The paper answers three questions. How strongly do senior officers prefer working in lower-crime neighborhoods? How would a neighborhood’s crime rate change if you replaced less-experienced officers with different cops who were more experienced? And what reforms could put good officers in the places they’re needed most?

The paper uses data from Chicago, where cops in one district can “bid” for open positions in others and the winner will be the most senior officer who wants the job. Positions that can’t be filled this way go to cops just starting out, who don’t get a choice. Similar seniority-based processes exist for officers in more than 100 other cities, and for teachers and doctors, too. Unsurprisingly, the most in-demand districts are the least violent: “officers with 15-30 years of experience self-select into districts with 35 percent less violent crime than those patrolled by the least experienced officers,” the authors write.

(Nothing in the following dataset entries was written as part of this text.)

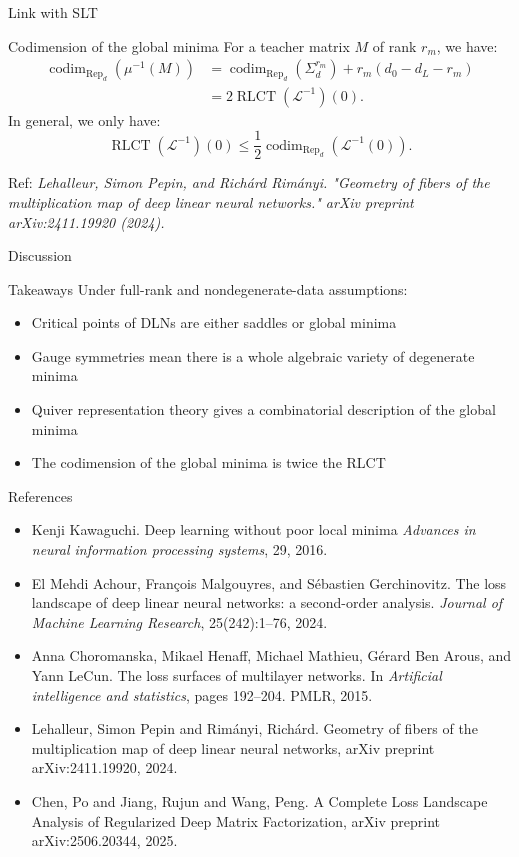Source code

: \documentclass[aspectratio=169,11pt]{beamer}
\begin{document}
\begin{frame}{Link with SLT}
\begin{block}{Codimension of the global minima}
For a teacher matrix $M$ of rank $r_m$, we have:
    \[
    \begin{aligned}
    \operatorname{codim}_{\operatorname{Rep}_d}(\mu^{-1}(M))
    &=
    \operatorname{codim}_{\operatorname{Rep}_d}(\Sigma_d^{r_m})
    + r_m(d_0 - d_L - r_m) \\
    &= 2\operatorname{RLCT}(\mathcal{L}^{-1})(0).
    \end{aligned}
    \]
In general, we only have:
\[
\operatorname{RLCT}(\mathcal{L}^{-1})(0)  \leq \frac{1}{2}\operatorname{codim}_{\operatorname{Rep}_d}(\mathcal{L}^{-1}(0)).
\]
\end{block}
Ref: \textit{Lehalleur, Simon Pepin, and Richárd Rimányi. "Geometry of fibers of the multiplication map of deep linear neural networks." arXiv preprint arXiv:2411.19920 (2024).}
\end{frame}
\begin{frame}{Discussion}
\begin{block}{Takeaways}
Under full-rank and nondegenerate-data assumptions:
    \begin{itemize}
        \item Critical points of DLNs are either saddles or global minima
        \item Gauge symmetries mean there is a whole algebraic variety of degenerate minima
        \item Quiver representation theory gives a combinatorial description of the global minima
        \item The codimension of the global minima is twice the RLCT
    \end{itemize}
\end{block}
\end{frame}
\begin{frame}{References}
\begin{itemize}
    \item Kenji Kawaguchi. Deep learning without poor local minima \textit{Advances in neural
information processing systems}, 29, 2016.
    \item El Mehdi Achour, François Malgouyres, and Sébastien Gerchinovitz. The loss
landscape of deep linear neural networks: a second-order analysis. \textit{Journal of
Machine Learning Research}, 25(242):1–76, 2024.
    \item Anna Choromanska, Mikael Henaff, Michael Mathieu, Gérard Ben Arous, and
Yann LeCun. The loss surfaces of multilayer networks. In \textit{Artificial intelligence
and statistics}, pages 192–204. PMLR, 2015.
    \item Lehalleur, Simon Pepin and Rim{\'a}nyi, Rich{\'a}rd. Geometry of fibers of the multiplication map of deep linear neural networks, arXiv preprint arXiv:2411.19920, 2024.
    \item Chen, Po and Jiang, Rujun and Wang, Peng. A Complete Loss Landscape Analysis of Regularized Deep Matrix Factorization, arXiv preprint arXiv:2506.20344, 2025.
\end{itemize}
\end{frame}
\end{document}
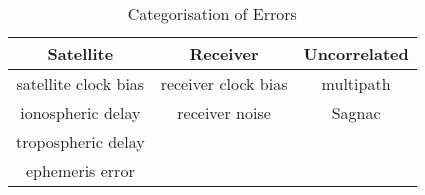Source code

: \begin{table}
\centering
\caption{Categorisation of Errors}
\label{Table:error catagory}
\begin{tabular}{|c|c|c|}
\hline
Satellite & Receiver & Uncorrelated \\\hline
satellite clock bias & receiver clock bias & multipath \\
ionospheric delay & receiver noise& Sagnac \\
tropospheric delay & &  \\
ephemeris error & & \\\hline
\end{tabular}
\end{table}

What effects does this have on policing and crime? That’s tricky to study. After all, if senior cops deliberately select the safest areas, a simple correlation between officer seniority and neighborhood safety doesn’t tell us anything at all.

To answer the question, the authors turn to some more involved statistical methods. For example, they compare cops who work the same beat and shift but have different levels of seniority. They find that more experienced officers make somewhat fewer arrests—especially for low-level crimes but also for violent offenses. Such cops also use force less. Of course, from this alone, it’s unclear whether we should think senior cops are more effective at deterring crime before it happens, resolving situations, and exercising judgment, or just that they’re less proactive. And this analysis doesn’t measure other ways that experience could have an effect, such as older cops being role models for younger ones.

So to gauge the effect of officer seniority on overall crime rates, the authors use a different technique. Basically, aggregate shifts in the department’s staffing, including retirements, work as a sort of natural experiment—forcing changes to the experience level of police who work each district. These changes can then be connected to changes in crime rates.

From this analysis, the authors conclude that more experienced police do reduce violent crime, with the effect leveling off at about ten years of tenure. If officer seniority were fully equalized across districts, crime would go down 4.6 percent, the paper estimates—because in the current system, the places with the most violent crime are staffed with the cops least effective at reducing it.

In practice, no department can simply tell its most senior and valued offers that they’ll henceforth get the worst assignments. These folks have the option of leaving for safer suburbs, and generally have union representation and protection, too. Older officers nearing retirement may not want to thrust themselves into violent situations more than they need to.

But in its most speculative section, the paper claims to have the ideal solution: a revenue-neutral way to subsidize experienced cops to take the harder jobs, and equalize officer tenure across districts that way, based on a statistical simulation of cops’ preferences and choices. In the simulated alternative, inexperienced officers can get paid less (because they don’t end up in the worst jobs as often), the wage gradient is steeper as officers acquire experience, and picking a safe or violent district has significant consequences. Opt for Jefferson Park, and you’ll lose more than $8,000 a year; go for Englewood, and you’ll get an extra $6,000 or so. While the seniority bidding system would remain, these subsidies would discourage the most experienced cops from hogging all the safest assignments, allowing younger officers a shot at them, provided they’re willing to take the pay hit.

Police in general would actually be a little better-off in this scenario—at least according to the paper’s calculation of their “utility profile”—but of course some would lose out. The authors find, for instance, that black officers’ welfare would improve by $3,000, because they’re more likely to prefer higher-crime districts (and to have those assignments even without a subsidy), while white officers’ welfare would decline $2,000.

If we’re starting from an assumption of revenue neutrality, there’s no way to pay some cops more without paying others less. Realistically, something like this would probably need to be phased in for new hires over time, or take the form of new subsidies rather than a redistribution of existing dollars.

But the basic idea is sound, and it deserves to be tried out in some pilot programs. If experienced police are effective at reducing crime, we should want them in the places they’re needed most, and we should be willing to pay to put them there.